Must try: Huevos Rancheros.
4320 Boulevard Saint-Laurent, Montreal, Quebec, H2W-1Z3.
Best Brunch: Beauty’s
If Fairmount bagels (the famous bakery is around the corner), eggs, and a cheese-blintz smothered in sour cream sound more like your cup of tea, head over to Avenue Mont-Royal to another brunch staple: Beauty’s.
As you enter, you’ll most likely be greeted by a smiling old man with bright blue eyes, who after asking you to wait “maybe five minutes” (a Jewish five minutes — more like 10 or 15) will exclaim, “You’re welcome!” This is Hymie Sckolnick, who founded the luncheonette in 1942 along with his wife Freda.
Must try: Mish-Mash omelet, SuperBeauty’s 2 (two eggs, pancakes, bacon & sausage, home fries and Fairmount bagel), Cookies&Cream smoothie.
93 Mont-Royal West, Montreal, Quebec, H2T 2S5.
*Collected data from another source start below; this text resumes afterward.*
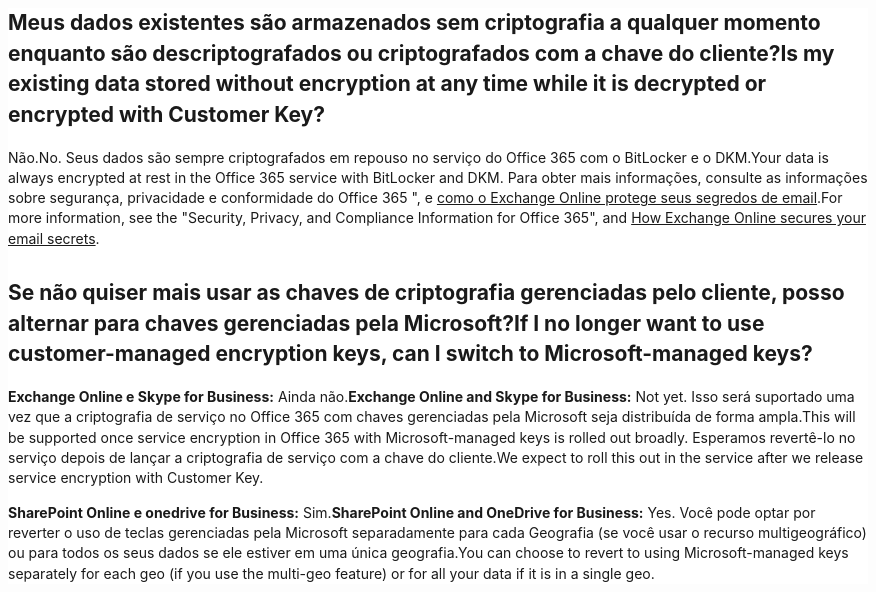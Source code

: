 ## <a name="is-my-existing-data-stored-without-encryption-at-any-time-while-it-is-decrypted-or-encrypted-with-customer-key"></a><span data-ttu-id="1f8aa-196">Meus dados existentes são armazenados sem criptografia a qualquer momento enquanto são descriptografados ou criptografados com a chave do cliente?</span><span class="sxs-lookup"><span data-stu-id="1f8aa-196">Is my existing data stored without encryption at any time while it is decrypted or encrypted with Customer Key?</span></span>
<span data-ttu-id="1f8aa-197"><a name="DiffCustomerKeyandBYOKAzureIP"> </a></span><span class="sxs-lookup"><span data-stu-id="1f8aa-197"></span></span>

<span data-ttu-id="1f8aa-198">Não.</span><span class="sxs-lookup"><span data-stu-id="1f8aa-198">No.</span></span> <span data-ttu-id="1f8aa-199">Seus dados são sempre criptografados em repouso no serviço do Office 365 com o BitLocker e o DKM.</span><span class="sxs-lookup"><span data-stu-id="1f8aa-199">Your data is always encrypted at rest in the Office 365 service with BitLocker and DKM.</span></span> <span data-ttu-id="1f8aa-200">Para obter mais informações, consulte as informações sobre segurança, privacidade e conformidade do Office 365 ", e [como o Exchange Online protege seus segredos de email](https://support.office.com/article/989BA10C-F73F-4EFB-AD1B-AF3322E5F376).</span><span class="sxs-lookup"><span data-stu-id="1f8aa-200">For more information, see the "Security, Privacy, and Compliance Information for Office 365", and [How Exchange Online secures your email secrets](https://support.office.com/article/989BA10C-F73F-4EFB-AD1B-AF3322E5F376).</span></span>
  
## <a name="if-i-no-longer-want-to-use-customer-managed-encryption-keys-can-i-switch-to-microsoft-managed-keys"></a><span data-ttu-id="1f8aa-201">Se não quiser mais usar as chaves de criptografia gerenciadas pelo cliente, posso alternar para chaves gerenciadas pela Microsoft?</span><span class="sxs-lookup"><span data-stu-id="1f8aa-201">If I no longer want to use customer-managed encryption keys, can I switch to Microsoft-managed keys?</span></span>
<span data-ttu-id="1f8aa-202"><a name="DiffCustomerKeyandBYOKAzureIP"> </a></span><span class="sxs-lookup"><span data-stu-id="1f8aa-202"></span></span>

 <span data-ttu-id="1f8aa-203">**Exchange Online e Skype for Business:** Ainda não.</span><span class="sxs-lookup"><span data-stu-id="1f8aa-203">**Exchange Online and Skype for Business:** Not yet.</span></span> <span data-ttu-id="1f8aa-204">Isso será suportado uma vez que a criptografia de serviço no Office 365 com chaves gerenciadas pela Microsoft seja distribuída de forma ampla.</span><span class="sxs-lookup"><span data-stu-id="1f8aa-204">This will be supported once service encryption in Office 365 with Microsoft-managed keys is rolled out broadly.</span></span> <span data-ttu-id="1f8aa-205">Esperamos revertê-lo no serviço depois de lançar a criptografia de serviço com a chave do cliente.</span><span class="sxs-lookup"><span data-stu-id="1f8aa-205">We expect to roll this out in the service after we release service encryption with Customer Key.</span></span> 
  
 <span data-ttu-id="1f8aa-206">**SharePoint Online e onedrive for Business:** Sim.</span><span class="sxs-lookup"><span data-stu-id="1f8aa-206">**SharePoint Online and OneDrive for Business:** Yes.</span></span> <span data-ttu-id="1f8aa-207">Você pode optar por reverter o uso de teclas gerenciadas pela Microsoft separadamente para cada Geografia (se você usar o recurso multigeográfico) ou para todos os seus dados se ele estiver em uma única geografia.</span><span class="sxs-lookup"><span data-stu-id="1f8aa-207">You can choose to revert to using Microsoft-managed keys separately for each geo (if you use the multi-geo feature) or for all your data if it is in a single geo.</span></span>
En Français? La Marguerite
Any Moroccan Jew will tell you that no restaurant can reproduce la cuisine de mamie (Grandma’s cooking). But if you’re looking for some sweet pick-me-ups that are off the beaten trail, this place comes darn close to mamie’s sweets (and you won’t find it in any tour guides).
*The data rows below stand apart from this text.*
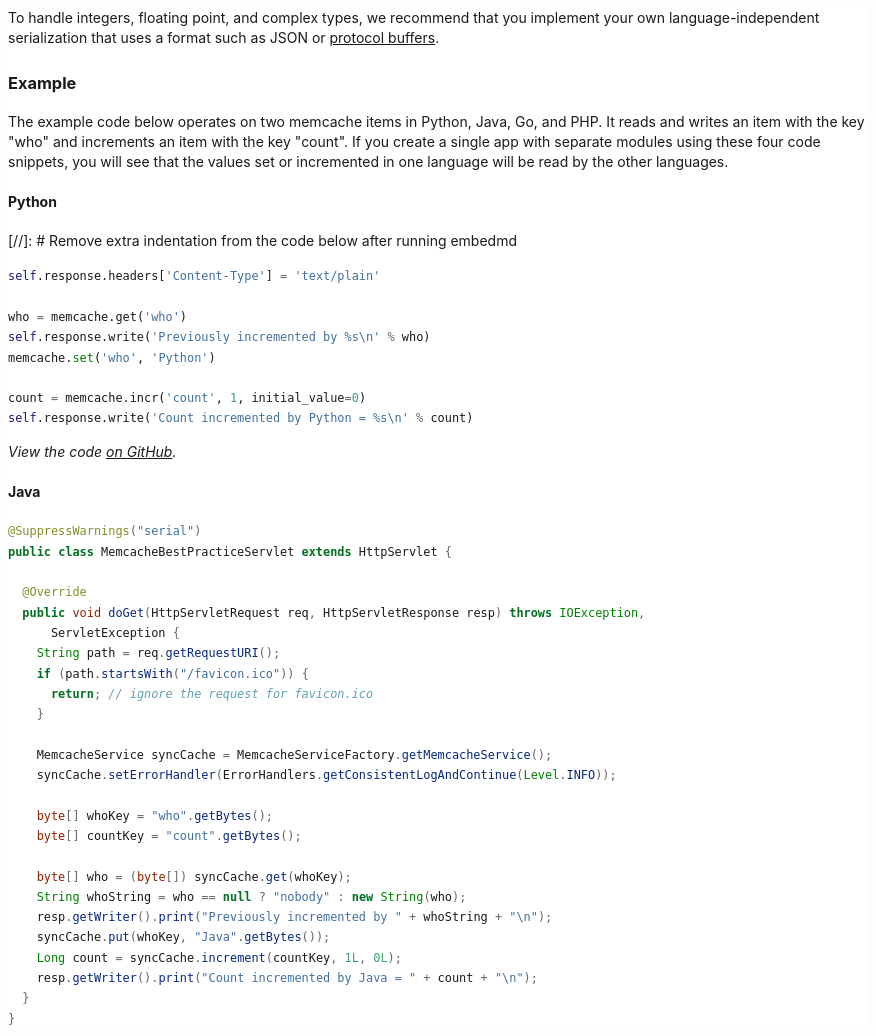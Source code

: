 To handle integers, floating point, and complex types, we recommend that you
implement your own language-independent serialization that uses a format such as
JSON or [protocol buffers](https://developers.google.com/protocol-buffers/).

### Example

The example code below operates on two memcache items in Python, Java, Go, and
PHP. It reads and writes an item with the key "who" and increments an item
with the key "count". If you create a single app with separate modules
using these four code snippets, you will see that the values set or incremented
in one language will be read by the other languages.

#### Python

[//]: # Remove extra indentation from the code below after running embedmd

[embedmd]:# (python/sharing/sharing.py /        self\.response\.headers/ /% count\)/)
```py
self.response.headers['Content-Type'] = 'text/plain'

who = memcache.get('who')
self.response.write('Previously incremented by %s\n' % who)
memcache.set('who', 'Python')

count = memcache.incr('count', 1, initial_value=0)
self.response.write('Count incremented by Python = %s\n' % count)
```

*View the code [on GitHub](https://github.com/GoogleCloudPlatform/community/blob/master/tutorials/appengine-memcache-best-practices/python/sharing).*

#### Java

[embedmd]:# (java/src/main/java/com/example/appengine/memcache/MemcacheBestPracticeServlet.java /@SuppressWarnings/ /\s+}\s}/)
```java
@SuppressWarnings("serial")
public class MemcacheBestPracticeServlet extends HttpServlet {

  @Override
  public void doGet(HttpServletRequest req, HttpServletResponse resp) throws IOException,
      ServletException {
    String path = req.getRequestURI();
    if (path.startsWith("/favicon.ico")) {
      return; // ignore the request for favicon.ico
    }

    MemcacheService syncCache = MemcacheServiceFactory.getMemcacheService();
    syncCache.setErrorHandler(ErrorHandlers.getConsistentLogAndContinue(Level.INFO));

    byte[] whoKey = "who".getBytes();
    byte[] countKey = "count".getBytes();

    byte[] who = (byte[]) syncCache.get(whoKey);
    String whoString = who == null ? "nobody" : new String(who);
    resp.getWriter().print("Previously incremented by " + whoString + "\n");
    syncCache.put(whoKey, "Java".getBytes());
    Long count = syncCache.increment(countKey, 1L, 0L);
    resp.getWriter().print("Count incremented by Java = " + count + "\n");
  }
}
```


[pickle]: http://docs.python.org/2/library/pickle.html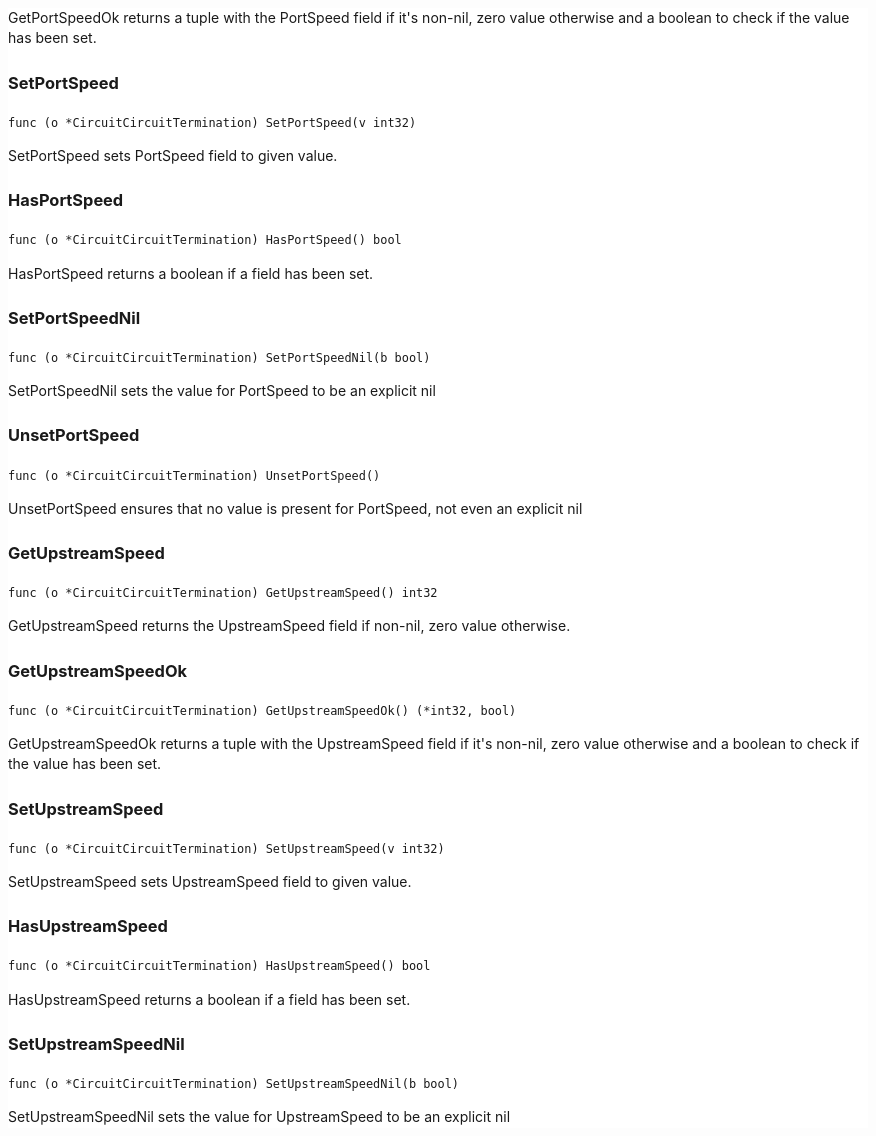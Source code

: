 GetPortSpeedOk returns a tuple with the PortSpeed field if it's non-nil, zero value otherwise
and a boolean to check if the value has been set.

### SetPortSpeed

`func (o *CircuitCircuitTermination) SetPortSpeed(v int32)`

SetPortSpeed sets PortSpeed field to given value.

### HasPortSpeed

`func (o *CircuitCircuitTermination) HasPortSpeed() bool`

HasPortSpeed returns a boolean if a field has been set.

### SetPortSpeedNil

`func (o *CircuitCircuitTermination) SetPortSpeedNil(b bool)`

 SetPortSpeedNil sets the value for PortSpeed to be an explicit nil

### UnsetPortSpeed
`func (o *CircuitCircuitTermination) UnsetPortSpeed()`

UnsetPortSpeed ensures that no value is present for PortSpeed, not even an explicit nil
### GetUpstreamSpeed

`func (o *CircuitCircuitTermination) GetUpstreamSpeed() int32`

GetUpstreamSpeed returns the UpstreamSpeed field if non-nil, zero value otherwise.

### GetUpstreamSpeedOk

`func (o *CircuitCircuitTermination) GetUpstreamSpeedOk() (*int32, bool)`

GetUpstreamSpeedOk returns a tuple with the UpstreamSpeed field if it's non-nil, zero value otherwise
and a boolean to check if the value has been set.

### SetUpstreamSpeed

`func (o *CircuitCircuitTermination) SetUpstreamSpeed(v int32)`

SetUpstreamSpeed sets UpstreamSpeed field to given value.

### HasUpstreamSpeed

`func (o *CircuitCircuitTermination) HasUpstreamSpeed() bool`

HasUpstreamSpeed returns a boolean if a field has been set.

### SetUpstreamSpeedNil

`func (o *CircuitCircuitTermination) SetUpstreamSpeedNil(b bool)`

 SetUpstreamSpeedNil sets the value for UpstreamSpeed to be an explicit nil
Though technically a catering service for anything from Sephardic weddings and bar mitzvahs to large Shabbat dinners, La Marguerite has a take-out option that’s worth checking out. Stop by their storefront in Montreal’s predominantly Jewish Cote-Saint-Luc neighborhood for some moufletta (Moroccan crepes served with sugar or honey), orange-flower-flavored marzipan, or *sfenj * (fluffly donuts).
Must try: Moufletta or sfenj with hefty scoops of sugar.
6630 Chemin Cote-Saint-Luc, Montreal, Quebec, H4V-1G8.